EXTRACTED ENTRIES:
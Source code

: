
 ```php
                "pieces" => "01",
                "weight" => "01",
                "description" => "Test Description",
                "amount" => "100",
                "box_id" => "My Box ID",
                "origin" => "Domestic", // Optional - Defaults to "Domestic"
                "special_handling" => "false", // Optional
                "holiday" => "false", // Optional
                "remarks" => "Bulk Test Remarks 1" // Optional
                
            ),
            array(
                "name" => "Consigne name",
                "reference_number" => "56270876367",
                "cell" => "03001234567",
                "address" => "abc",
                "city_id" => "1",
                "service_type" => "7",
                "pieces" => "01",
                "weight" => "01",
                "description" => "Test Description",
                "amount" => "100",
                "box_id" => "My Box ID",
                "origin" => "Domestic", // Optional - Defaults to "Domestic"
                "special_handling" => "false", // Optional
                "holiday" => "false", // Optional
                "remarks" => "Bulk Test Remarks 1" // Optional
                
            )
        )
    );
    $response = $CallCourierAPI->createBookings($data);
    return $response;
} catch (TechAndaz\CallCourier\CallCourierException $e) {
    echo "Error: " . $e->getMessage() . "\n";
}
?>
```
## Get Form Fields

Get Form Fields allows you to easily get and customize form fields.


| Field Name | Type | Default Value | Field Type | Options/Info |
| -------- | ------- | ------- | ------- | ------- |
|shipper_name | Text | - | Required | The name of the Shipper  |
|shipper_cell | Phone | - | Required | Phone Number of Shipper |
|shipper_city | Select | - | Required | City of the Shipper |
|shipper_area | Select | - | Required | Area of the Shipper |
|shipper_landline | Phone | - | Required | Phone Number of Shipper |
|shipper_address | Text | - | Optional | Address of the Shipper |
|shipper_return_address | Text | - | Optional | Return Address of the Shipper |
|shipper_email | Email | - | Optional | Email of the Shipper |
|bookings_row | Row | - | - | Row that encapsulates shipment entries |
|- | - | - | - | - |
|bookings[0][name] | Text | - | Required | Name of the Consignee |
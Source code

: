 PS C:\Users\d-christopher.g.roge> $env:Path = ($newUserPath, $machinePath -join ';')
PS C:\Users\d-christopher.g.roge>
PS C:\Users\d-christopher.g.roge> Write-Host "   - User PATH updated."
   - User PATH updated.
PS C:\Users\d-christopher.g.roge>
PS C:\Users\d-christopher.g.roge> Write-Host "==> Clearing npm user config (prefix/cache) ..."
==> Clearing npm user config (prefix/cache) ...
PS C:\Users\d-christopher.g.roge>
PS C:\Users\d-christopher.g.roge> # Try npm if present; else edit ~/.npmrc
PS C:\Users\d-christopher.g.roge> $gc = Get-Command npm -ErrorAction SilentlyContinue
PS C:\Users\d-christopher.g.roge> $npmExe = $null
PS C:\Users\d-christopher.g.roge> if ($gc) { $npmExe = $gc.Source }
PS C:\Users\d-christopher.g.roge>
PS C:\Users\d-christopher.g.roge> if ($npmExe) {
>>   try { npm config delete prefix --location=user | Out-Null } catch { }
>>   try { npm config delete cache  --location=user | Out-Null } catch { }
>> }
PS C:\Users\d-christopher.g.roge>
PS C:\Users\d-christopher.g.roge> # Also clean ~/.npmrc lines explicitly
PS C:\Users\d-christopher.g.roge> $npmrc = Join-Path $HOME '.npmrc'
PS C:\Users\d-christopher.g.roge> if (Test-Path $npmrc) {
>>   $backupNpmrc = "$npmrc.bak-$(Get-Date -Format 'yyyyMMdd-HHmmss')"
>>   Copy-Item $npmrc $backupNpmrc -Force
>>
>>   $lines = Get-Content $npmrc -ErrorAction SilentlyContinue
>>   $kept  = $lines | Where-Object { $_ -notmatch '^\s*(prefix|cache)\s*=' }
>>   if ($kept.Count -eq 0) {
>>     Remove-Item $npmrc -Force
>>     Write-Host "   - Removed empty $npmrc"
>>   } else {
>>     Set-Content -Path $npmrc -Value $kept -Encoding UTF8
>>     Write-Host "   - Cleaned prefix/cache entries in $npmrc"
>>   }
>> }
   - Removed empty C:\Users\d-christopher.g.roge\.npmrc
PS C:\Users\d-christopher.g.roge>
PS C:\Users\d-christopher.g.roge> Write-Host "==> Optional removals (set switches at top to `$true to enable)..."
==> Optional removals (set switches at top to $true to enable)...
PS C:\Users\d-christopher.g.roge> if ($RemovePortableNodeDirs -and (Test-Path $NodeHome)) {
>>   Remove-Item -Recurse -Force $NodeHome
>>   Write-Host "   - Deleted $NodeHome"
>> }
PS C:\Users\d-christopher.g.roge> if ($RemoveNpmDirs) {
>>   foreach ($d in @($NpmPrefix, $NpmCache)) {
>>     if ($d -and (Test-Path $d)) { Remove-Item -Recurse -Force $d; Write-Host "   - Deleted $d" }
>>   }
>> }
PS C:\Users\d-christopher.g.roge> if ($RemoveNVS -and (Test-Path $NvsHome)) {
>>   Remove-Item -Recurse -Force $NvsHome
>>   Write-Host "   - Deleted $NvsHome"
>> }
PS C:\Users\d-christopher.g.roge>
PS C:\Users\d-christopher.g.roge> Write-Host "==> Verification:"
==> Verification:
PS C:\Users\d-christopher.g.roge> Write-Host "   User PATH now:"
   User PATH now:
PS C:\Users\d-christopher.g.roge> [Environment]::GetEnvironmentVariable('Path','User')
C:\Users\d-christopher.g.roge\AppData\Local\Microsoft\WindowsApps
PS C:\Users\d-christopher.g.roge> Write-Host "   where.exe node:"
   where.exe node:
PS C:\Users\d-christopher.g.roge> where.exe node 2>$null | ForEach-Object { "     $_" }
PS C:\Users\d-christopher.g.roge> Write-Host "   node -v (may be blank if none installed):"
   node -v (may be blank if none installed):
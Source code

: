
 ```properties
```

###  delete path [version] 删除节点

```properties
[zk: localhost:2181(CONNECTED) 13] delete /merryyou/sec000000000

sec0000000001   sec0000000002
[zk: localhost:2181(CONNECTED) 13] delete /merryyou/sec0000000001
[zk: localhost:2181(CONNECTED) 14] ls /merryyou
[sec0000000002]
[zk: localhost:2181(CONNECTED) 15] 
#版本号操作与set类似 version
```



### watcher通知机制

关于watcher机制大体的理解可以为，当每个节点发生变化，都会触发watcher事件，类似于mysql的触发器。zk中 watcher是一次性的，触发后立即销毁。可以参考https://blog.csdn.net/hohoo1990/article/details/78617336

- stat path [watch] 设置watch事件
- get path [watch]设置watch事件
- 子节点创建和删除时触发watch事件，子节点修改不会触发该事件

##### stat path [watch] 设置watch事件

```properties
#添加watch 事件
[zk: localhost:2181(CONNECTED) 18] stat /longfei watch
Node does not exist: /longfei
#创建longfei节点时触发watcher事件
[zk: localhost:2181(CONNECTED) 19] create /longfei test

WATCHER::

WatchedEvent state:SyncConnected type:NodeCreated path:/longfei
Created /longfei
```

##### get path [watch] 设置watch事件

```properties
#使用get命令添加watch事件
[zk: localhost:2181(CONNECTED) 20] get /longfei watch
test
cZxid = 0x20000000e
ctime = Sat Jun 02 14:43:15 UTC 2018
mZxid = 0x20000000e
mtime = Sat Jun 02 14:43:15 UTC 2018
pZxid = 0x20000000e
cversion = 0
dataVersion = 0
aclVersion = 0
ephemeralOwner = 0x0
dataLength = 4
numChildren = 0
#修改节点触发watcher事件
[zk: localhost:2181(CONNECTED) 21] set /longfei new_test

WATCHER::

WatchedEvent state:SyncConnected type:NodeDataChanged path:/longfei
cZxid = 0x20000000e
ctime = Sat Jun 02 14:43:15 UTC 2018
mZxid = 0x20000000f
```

WHAT THE TASK REQUIRES:
The stretch of entries above that starts with the line containing "- Cleaned prefix/cache" and goes on through the line containing "PS C:\Users\d-christopher.g.roge> if ($RemoveNpmDirs)" is to be transcribed exactly, and no other line is to be transcribed.

SOLUTION:
>>     Write-Host "   - Cleaned prefix/cache entries in $npmrc"
>>   }
>> }
   - Removed empty C:\Users\d-christopher.g.roge\.npmrc
PS C:\Users\d-christopher.g.roge>
PS C:\Users\d-christopher.g.roge> Write-Host "==> Optional removals (set switches at top to `$true to enable)..."
==> Optional removals (set switches at top to $true to enable)...
PS C:\Users\d-christopher.g.roge> if ($RemovePortableNodeDirs -and (Test-Path $NodeHome)) {
>>   Remove-Item -Recurse -Force $NodeHome
>>   Write-Host "   - Deleted $NodeHome"
>> }
PS C:\Users\d-christopher.g.roge> if ($RemoveNpmDirs) {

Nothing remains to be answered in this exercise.